Work item:
Each of the lines below must be written out exactly as shown.

+++

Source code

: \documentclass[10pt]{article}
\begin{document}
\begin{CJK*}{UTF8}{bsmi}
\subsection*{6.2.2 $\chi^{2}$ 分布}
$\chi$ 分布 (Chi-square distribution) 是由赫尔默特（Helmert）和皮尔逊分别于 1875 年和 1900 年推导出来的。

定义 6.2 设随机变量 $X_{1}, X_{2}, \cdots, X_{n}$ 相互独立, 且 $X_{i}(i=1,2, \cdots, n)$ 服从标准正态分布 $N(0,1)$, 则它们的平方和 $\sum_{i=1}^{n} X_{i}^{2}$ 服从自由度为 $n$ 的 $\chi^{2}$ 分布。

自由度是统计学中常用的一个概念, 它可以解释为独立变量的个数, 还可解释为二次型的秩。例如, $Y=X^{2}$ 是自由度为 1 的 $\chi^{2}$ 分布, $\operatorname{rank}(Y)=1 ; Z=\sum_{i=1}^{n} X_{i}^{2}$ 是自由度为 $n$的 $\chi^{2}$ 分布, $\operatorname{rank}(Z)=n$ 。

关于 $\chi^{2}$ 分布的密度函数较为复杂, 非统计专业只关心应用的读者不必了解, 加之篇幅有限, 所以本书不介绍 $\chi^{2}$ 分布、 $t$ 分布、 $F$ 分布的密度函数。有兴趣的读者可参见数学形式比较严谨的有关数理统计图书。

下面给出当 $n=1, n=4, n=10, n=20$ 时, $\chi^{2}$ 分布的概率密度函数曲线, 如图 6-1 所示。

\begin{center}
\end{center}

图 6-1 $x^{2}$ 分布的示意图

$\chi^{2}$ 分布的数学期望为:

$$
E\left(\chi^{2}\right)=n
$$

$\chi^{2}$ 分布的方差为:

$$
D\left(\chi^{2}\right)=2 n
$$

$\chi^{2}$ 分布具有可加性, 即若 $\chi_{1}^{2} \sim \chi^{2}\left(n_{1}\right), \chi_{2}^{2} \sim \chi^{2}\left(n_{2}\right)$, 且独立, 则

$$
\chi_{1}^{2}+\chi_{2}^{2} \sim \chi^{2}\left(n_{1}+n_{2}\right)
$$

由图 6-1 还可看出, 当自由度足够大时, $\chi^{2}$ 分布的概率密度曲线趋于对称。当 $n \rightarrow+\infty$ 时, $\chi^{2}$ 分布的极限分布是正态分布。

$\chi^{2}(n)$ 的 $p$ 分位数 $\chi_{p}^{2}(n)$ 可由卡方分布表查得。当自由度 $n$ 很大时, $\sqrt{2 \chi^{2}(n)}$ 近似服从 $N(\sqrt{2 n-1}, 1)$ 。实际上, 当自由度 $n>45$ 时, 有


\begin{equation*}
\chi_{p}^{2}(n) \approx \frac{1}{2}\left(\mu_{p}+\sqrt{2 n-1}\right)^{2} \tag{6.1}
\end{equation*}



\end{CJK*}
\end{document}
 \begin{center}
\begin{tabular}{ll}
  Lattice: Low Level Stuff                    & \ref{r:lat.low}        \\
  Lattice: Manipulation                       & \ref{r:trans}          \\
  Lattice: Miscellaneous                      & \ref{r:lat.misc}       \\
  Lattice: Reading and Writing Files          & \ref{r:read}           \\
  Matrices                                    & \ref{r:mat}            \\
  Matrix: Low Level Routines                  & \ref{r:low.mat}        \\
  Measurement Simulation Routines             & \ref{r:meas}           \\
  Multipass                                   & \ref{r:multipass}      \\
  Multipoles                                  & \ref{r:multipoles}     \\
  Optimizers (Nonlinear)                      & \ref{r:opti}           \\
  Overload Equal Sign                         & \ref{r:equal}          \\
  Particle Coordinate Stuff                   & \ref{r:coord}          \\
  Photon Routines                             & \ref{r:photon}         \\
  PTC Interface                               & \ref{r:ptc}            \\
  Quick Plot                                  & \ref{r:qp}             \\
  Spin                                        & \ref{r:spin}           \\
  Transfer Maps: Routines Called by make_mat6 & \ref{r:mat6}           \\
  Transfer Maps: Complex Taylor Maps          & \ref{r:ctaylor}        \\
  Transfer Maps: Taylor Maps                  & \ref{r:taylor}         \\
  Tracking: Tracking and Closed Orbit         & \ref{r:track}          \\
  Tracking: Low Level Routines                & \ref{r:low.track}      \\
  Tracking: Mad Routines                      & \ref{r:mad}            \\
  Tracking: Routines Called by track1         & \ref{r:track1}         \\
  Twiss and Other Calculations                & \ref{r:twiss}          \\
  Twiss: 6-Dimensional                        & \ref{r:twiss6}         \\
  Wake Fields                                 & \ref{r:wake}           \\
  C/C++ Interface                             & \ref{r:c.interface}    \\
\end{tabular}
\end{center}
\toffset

+++

Response:
Source code

: \documentclass[10pt]{article}
\begin{document}
\begin{CJK*}{UTF8}{bsmi}
\subsection*{6.2.2 $\chi^{2}$ 分布}
$\chi$ 分布 (Chi-square distribution) 是由赫尔默特（Helmert）和皮尔逊分别于 1875 年和 1900 年推导出来的。

定义 6.2 设随机变量 $X_{1}, X_{2}, \cdots, X_{n}$ 相互独立, 且 $X_{i}(i=1,2, \cdots, n)$ 服从标准正态分布 $N(0,1)$, 则它们的平方和 $\sum_{i=1}^{n} X_{i}^{2}$ 服从自由度为 $n$ 的 $\chi^{2}$ 分布。

自由度是统计学中常用的一个概念, 它可以解释为独立变量的个数, 还可解释为二次型的秩。例如, $Y=X^{2}$ 是自由度为 1 的 $\chi^{2}$ 分布, $\operatorname{rank}(Y)=1 ; Z=\sum_{i=1}^{n} X_{i}^{2}$ 是自由度为 $n$的 $\chi^{2}$ 分布, $\operatorname{rank}(Z)=n$ 。

关于 $\chi^{2}$ 分布的密度函数较为复杂, 非统计专业只关心应用的读者不必了解, 加之篇幅有限, 所以本书不介绍 $\chi^{2}$ 分布、 $t$ 分布、 $F$ 分布的密度函数。有兴趣的读者可参见数学形式比较严谨的有关数理统计图书。

下面给出当 $n=1, n=4, n=10, n=20$ 时, $\chi^{2}$ 分布的概率密度函数曲线, 如图 6-1 所示。

\begin{center}
\end{center}

图 6-1 $x^{2}$ 分布的示意图

$\chi^{2}$ 分布的数学期望为:

$$
E\left(\chi^{2}\right)=n
$$

$\chi^{2}$ 分布的方差为:

$$
D\left(\chi^{2}\right)=2 n
$$

$\chi^{2}$ 分布具有可加性, 即若 $\chi_{1}^{2} \sim \chi^{2}\left(n_{1}\right), \chi_{2}^{2} \sim \chi^{2}\left(n_{2}\right)$, 且独立, 则

$$
\chi_{1}^{2}+\chi_{2}^{2} \sim \chi^{2}\left(n_{1}+n_{2}\right)
$$

由图 6-1 还可看出, 当自由度足够大时, $\chi^{2}$ 分布的概率密度曲线趋于对称。当 $n \rightarrow+\infty$ 时, $\chi^{2}$ 分布的极限分布是正态分布。

$\chi^{2}(n)$ 的 $p$ 分位数 $\chi_{p}^{2}(n)$ 可由卡方分布表查得。当自由度 $n$ 很大时, $\sqrt{2 \chi^{2}(n)}$ 近似服从 $N(\sqrt{2 n-1}, 1)$ 。实际上, 当自由度 $n>45$ 时, 有


\begin{equation*}
\chi_{p}^{2}(n) \approx \frac{1}{2}\left(\mu_{p}+\sqrt{2 n-1}\right)^{2} \tag{6.1}
\end{equation*}



\end{CJK*}
\end{document}
 \begin{center}
\begin{tabular}{ll}
  Lattice: Low Level Stuff                    & \ref{r:lat.low}        \\
  Lattice: Manipulation                       & \ref{r:trans}          \\
  Lattice: Miscellaneous                      & \ref{r:lat.misc}       \\
  Lattice: Reading and Writing Files          & \ref{r:read}           \\
  Matrices                                    & \ref{r:mat}            \\
  Matrix: Low Level Routines                  & \ref{r:low.mat}        \\
  Measurement Simulation Routines             & \ref{r:meas}           \\
  Multipass                                   & \ref{r:multipass}      \\
  Multipoles                                  & \ref{r:multipoles}     \\
  Optimizers (Nonlinear)                      & \ref{r:opti}           \\
  Overload Equal Sign                         & \ref{r:equal}          \\
  Particle Coordinate Stuff                   & \ref{r:coord}          \\
  Photon Routines                             & \ref{r:photon}         \\
  PTC Interface                               & \ref{r:ptc}            \\
  Quick Plot                                  & \ref{r:qp}             \\
  Spin                                        & \ref{r:spin}           \\
  Transfer Maps: Routines Called by make_mat6 & \ref{r:mat6}           \\
  Transfer Maps: Complex Taylor Maps          & \ref{r:ctaylor}        \\
  Transfer Maps: Taylor Maps                  & \ref{r:taylor}         \\
  Tracking: Tracking and Closed Orbit         & \ref{r:track}          \\
  Tracking: Low Level Routines                & \ref{r:low.track}      \\
  Tracking: Mad Routines                      & \ref{r:mad}            \\
  Tracking: Routines Called by track1         & \ref{r:track1}         \\
  Twiss and Other Calculations                & \ref{r:twiss}          \\
  Twiss: 6-Dimensional                        & \ref{r:twiss6}         \\
  Wake Fields                                 & \ref{r:wake}           \\
  C/C++ Interface                             & \ref{r:c.interface}    \\
\end{tabular}
\end{center}
\toffset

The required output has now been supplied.